**Document images with source code**
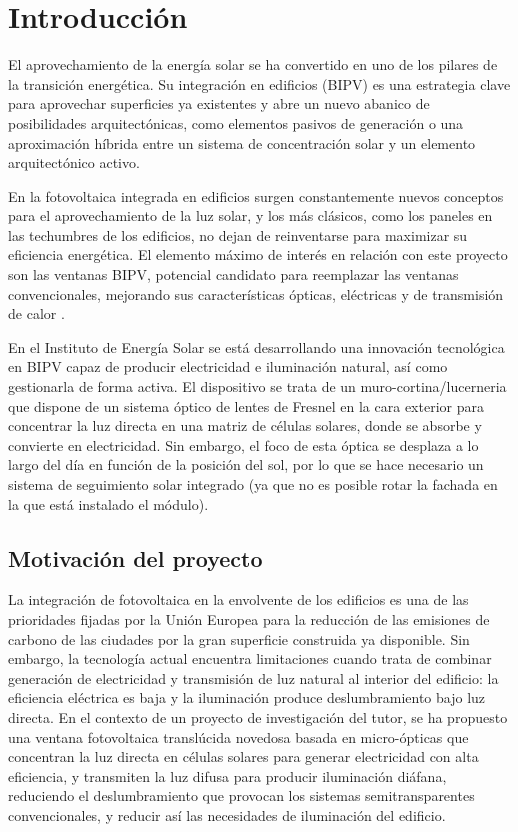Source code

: \chapter{Introducción}\label{chapter:introduccion}


El aprovechamiento de la energía solar se ha convertido en uno de los pilares de la transición energética. Su integración en edificios (BIPV) es una estrategia clave para aprovechar superficies ya existentes y abre un nuevo abanico de posibilidades arquitectónicas, como elementos pasivos de generación o una aproximación híbrida entre un sistema de concentración solar y un elemento arquitectónico activo. 

En la fotovoltaica integrada en edificios surgen constantemente nuevos conceptos para el aprovechamiento de la luz solar, y los más clásicos, como los paneles en las techumbres de los edificios, no dejan de reinventarse para maximizar su eficiencia energética. El elemento máximo de interés en relación con este proyecto son las ventanas BIPV, potencial candidato para reemplazar las ventanas convencionales, mejorando sus características ópticas, eléctricas y de transmisión de calor \cite{su152215876}. 

En el Instituto de Energía Solar se está desarrollando una innovación tecnológica en BIPV capaz de producir electricidad e iluminación natural, así como gestionarla de forma activa. El dispositivo se trata de un muro-cortina/lucerneria que dispone de un sistema óptico de lentes de Fresnel en la cara exterior para concentrar la luz directa en una matriz de células solares, donde se absorbe y convierte en electricidad. Sin embargo, el foco de esta óptica se desplaza a lo largo del día en función de la posición del sol, por lo que se hace necesario un sistema de seguimiento solar integrado (ya que no es posible rotar la fachada en la que está instalado el módulo). 


\section{Motivación del proyecto}

La integración de fotovoltaica en la envolvente de los edificios es una de las prioridades fijadas por la Unión Europea para la reducción de las emisiones de carbono de las ciudades por la gran superficie construida ya disponible. Sin embargo, la tecnología actual encuentra limitaciones cuando trata de combinar generación de electricidad y transmisión de luz natural al interior del edificio: la eficiencia eléctrica es baja y la iluminación produce deslumbramiento bajo luz directa. En el contexto de un proyecto de investigación del tutor, se ha propuesto una ventana fotovoltaica translúcida novedosa basada en micro-ópticas que concentran la luz directa en células solares para generar electricidad con alta eficiencia, y transmiten la luz difusa para producir iluminación diáfana, reduciendo el deslumbramiento que provocan los sistemas semitransparentes convencionales, y reducir así las necesidades de iluminación del edificio.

**Exercise aim**
Exactly as they appear above, write out all the entries, but not the images.

**Exercise solution**
Source code

: \chapter{Introducción}\label{chapter:introduccion}


El aprovechamiento de la energía solar se ha convertido en uno de los pilares de la transición energética. Su integración en edificios (BIPV) es una estrategia clave para aprovechar superficies ya existentes y abre un nuevo abanico de posibilidades arquitectónicas, como elementos pasivos de generación o una aproximación híbrida entre un sistema de concentración solar y un elemento arquitectónico activo. 

En la fotovoltaica integrada en edificios surgen constantemente nuevos conceptos para el aprovechamiento de la luz solar, y los más clásicos, como los paneles en las techumbres de los edificios, no dejan de reinventarse para maximizar su eficiencia energética. El elemento máximo de interés en relación con este proyecto son las ventanas BIPV, potencial candidato para reemplazar las ventanas convencionales, mejorando sus características ópticas, eléctricas y de transmisión de calor \cite{su152215876}. 

En el Instituto de Energía Solar se está desarrollando una innovación tecnológica en BIPV capaz de producir electricidad e iluminación natural, así como gestionarla de forma activa. El dispositivo se trata de un muro-cortina/lucerneria que dispone de un sistema óptico de lentes de Fresnel en la cara exterior para concentrar la luz directa en una matriz de células solares, donde se absorbe y convierte en electricidad. Sin embargo, el foco de esta óptica se desplaza a lo largo del día en función de la posición del sol, por lo que se hace necesario un sistema de seguimiento solar integrado (ya que no es posible rotar la fachada en la que está instalado el módulo). 


\section{Motivación del proyecto}

La integración de fotovoltaica en la envolvente de los edificios es una de las prioridades fijadas por la Unión Europea para la reducción de las emisiones de carbono de las ciudades por la gran superficie construida ya disponible. Sin embargo, la tecnología actual encuentra limitaciones cuando trata de combinar generación de electricidad y transmisión de luz natural al interior del edificio: la eficiencia eléctrica es baja y la iluminación produce deslumbramiento bajo luz directa. En el contexto de un proyecto de investigación del tutor, se ha propuesto una ventana fotovoltaica translúcida novedosa basada en micro-ópticas que concentran la luz directa en células solares para generar electricidad con alta eficiencia, y transmiten la luz difusa para producir iluminación diáfana, reduciendo el deslumbramiento que provocan los sistemas semitransparentes convencionales, y reducir así las necesidades de iluminación del edificio.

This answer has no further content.